Für Seguin »unvergessen«

So geht die Mannschaft von Trainer Georg Buschner als Favorit ins Prestigeduell mit den Westdeutschen, ein Sieg soll her, Irmscher spricht sogar in der Rückschau von einer »Pflichtaufgabe« vor 80.000 Menschen im Olympiastadion. Seguin sieht das anders: »Wenn Sie die westdeutsche Aufstellung sehen, Hoeneß und Hitzfeld, das waren für mich doch keine Amateure mehr.«

DDR-Fußballer Wolfgang Seguin

DDR-Fußballer Wolfgang Seguin

Foto: Werner Schulze / IMAGO

Am 8. September treffen Deutschland West und Deutschland Ost also aufeinander. Immer wieder wird die Fußballgeschichte des Duells von Bundesrepublik und DDR über die Partie in Hamburg bei der WM 1974 erzählt. Aber das Spiel im Olympiastadion von München zwei Jahre zuvor ist das erste direkte Aufeinandertreffen – und für Wolfgang Seguin, den sie alle Paule nennen, bleibt es »unvergessen«.

Seguin ist nervös, anders als Irmscher, der nur Ersatzspieler ist, steht er in der Startelf. Ost gegen West auf deutschem Boden, dazu im Schatten des Desasters der gescheiteren Geiselbefreiung nach dem Attentat im olympischen Dorf. Am Tag des Attentats wollte Seguin eigentlich »nur noch nach Hause wie alle anderen Spieler auch«, er rechnet fest mit dem Abbruch der Spiele, aber sie gehen weiter. IOC-Chef Brundage will das so, trotz elf toter Israelis, trotz eines erschossenen deutschen Polizisten.

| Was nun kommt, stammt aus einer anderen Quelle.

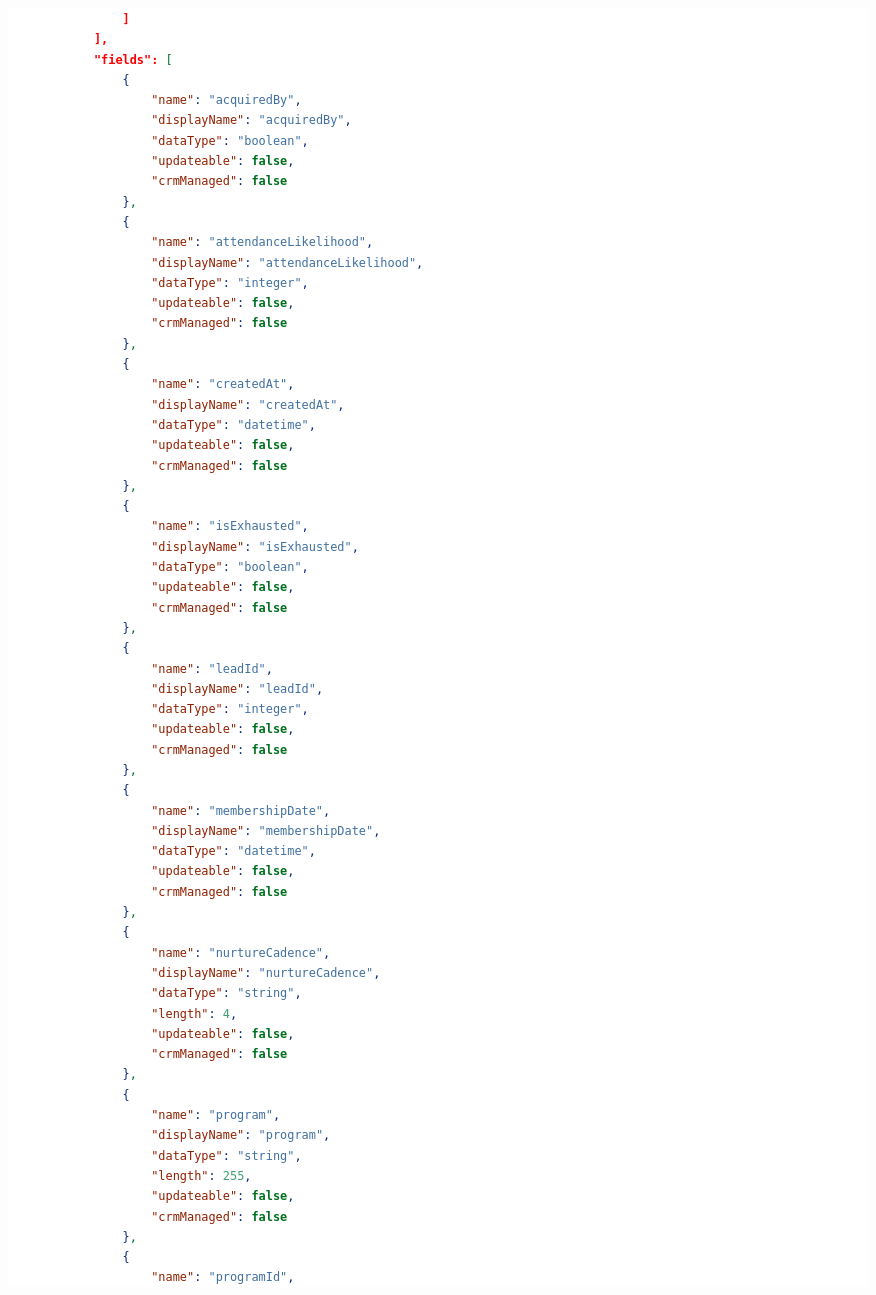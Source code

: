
 ```json
                ]
            ],
            "fields": [
                {
                    "name": "acquiredBy",
                    "displayName": "acquiredBy",
                    "dataType": "boolean",
                    "updateable": false,
                    "crmManaged": false
                },
                {
                    "name": "attendanceLikelihood",
                    "displayName": "attendanceLikelihood",
                    "dataType": "integer",
                    "updateable": false,
                    "crmManaged": false
                },
                {
                    "name": "createdAt",
                    "displayName": "createdAt",
                    "dataType": "datetime",
                    "updateable": false,
                    "crmManaged": false
                },
                {
                    "name": "isExhausted",
                    "displayName": "isExhausted",
                    "dataType": "boolean",
                    "updateable": false,
                    "crmManaged": false
                },
                {
                    "name": "leadId",
                    "displayName": "leadId",
                    "dataType": "integer",
                    "updateable": false,
                    "crmManaged": false
                },
                {
                    "name": "membershipDate",
                    "displayName": "membershipDate",
                    "dataType": "datetime",
                    "updateable": false,
                    "crmManaged": false
                },
                {
                    "name": "nurtureCadence",
                    "displayName": "nurtureCadence",
                    "dataType": "string",
                    "length": 4,
                    "updateable": false,
                    "crmManaged": false
                },
                {
                    "name": "program",
                    "displayName": "program",
                    "dataType": "string",
                    "length": 255,
                    "updateable": false,
                    "crmManaged": false
                },
                {
                    "name": "programId",
```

Über dem Spiel hängt ein mächtiger Schatten.

»Buschner hat immer versucht, das alles von uns fernzuhalten«, sagt Irmscher. Der Trainer schwört seine Spieler aufs Sportliche ein, er ist Teil dessen, was in München dieser Tage an allen Wettkampfstätten passiert. Es wird versucht, Normalität zu spielen. Dort, wo es keine Normalität mehr geben konnte. Buschner und die Mannschaft kämpfen um eine Medaille. Drei Tage sind seit dem Attentat vergangen.

Um Bronze gegen die Sowjets

So sieht Irmscher von der Bank, wie seine Teamkollegen früh durch Jürgen Pommerenke in Führung gehen. Den Ausgleich von Hoeneß kontert Joachim Streich mit dem 2:1, nach der Pause fallen noch zwei Tore, eins auf jeder Seite, Eberhard Vogel schießt acht Minuten vor Schluss das 3:2, die DDR gewinnt und steht im kleinen Finale um die Bronzemedaille gegen die Sowjetunion.

Joachim Streich im Spiel um Platz drei gegen die UdSSR

Joachim Streich im Spiel um Platz drei gegen die UdSSR

Foto: imago sportfotodienst

»Viele würden sagen, das Spiel war ein Politikum, aber wir Spieler haben uns nicht darum geschert«, sagt Seguin. Eine Genugtuung, ja, das war es, aber vor allem ein Spiel auf dem Weg zur Medaille. Gegen die UdSSR steht die nächste Partie mit Symbolwert an, es ging 2:2 nach Verlängerung aus, beide Teams erhalten Bronze.

Sportlich endet Olympia für Irmscher, Seguin und die DDR-Fußballer mit einem großen Erfolg. Aber der Schatten über München 72, er sollte nie verschwinden.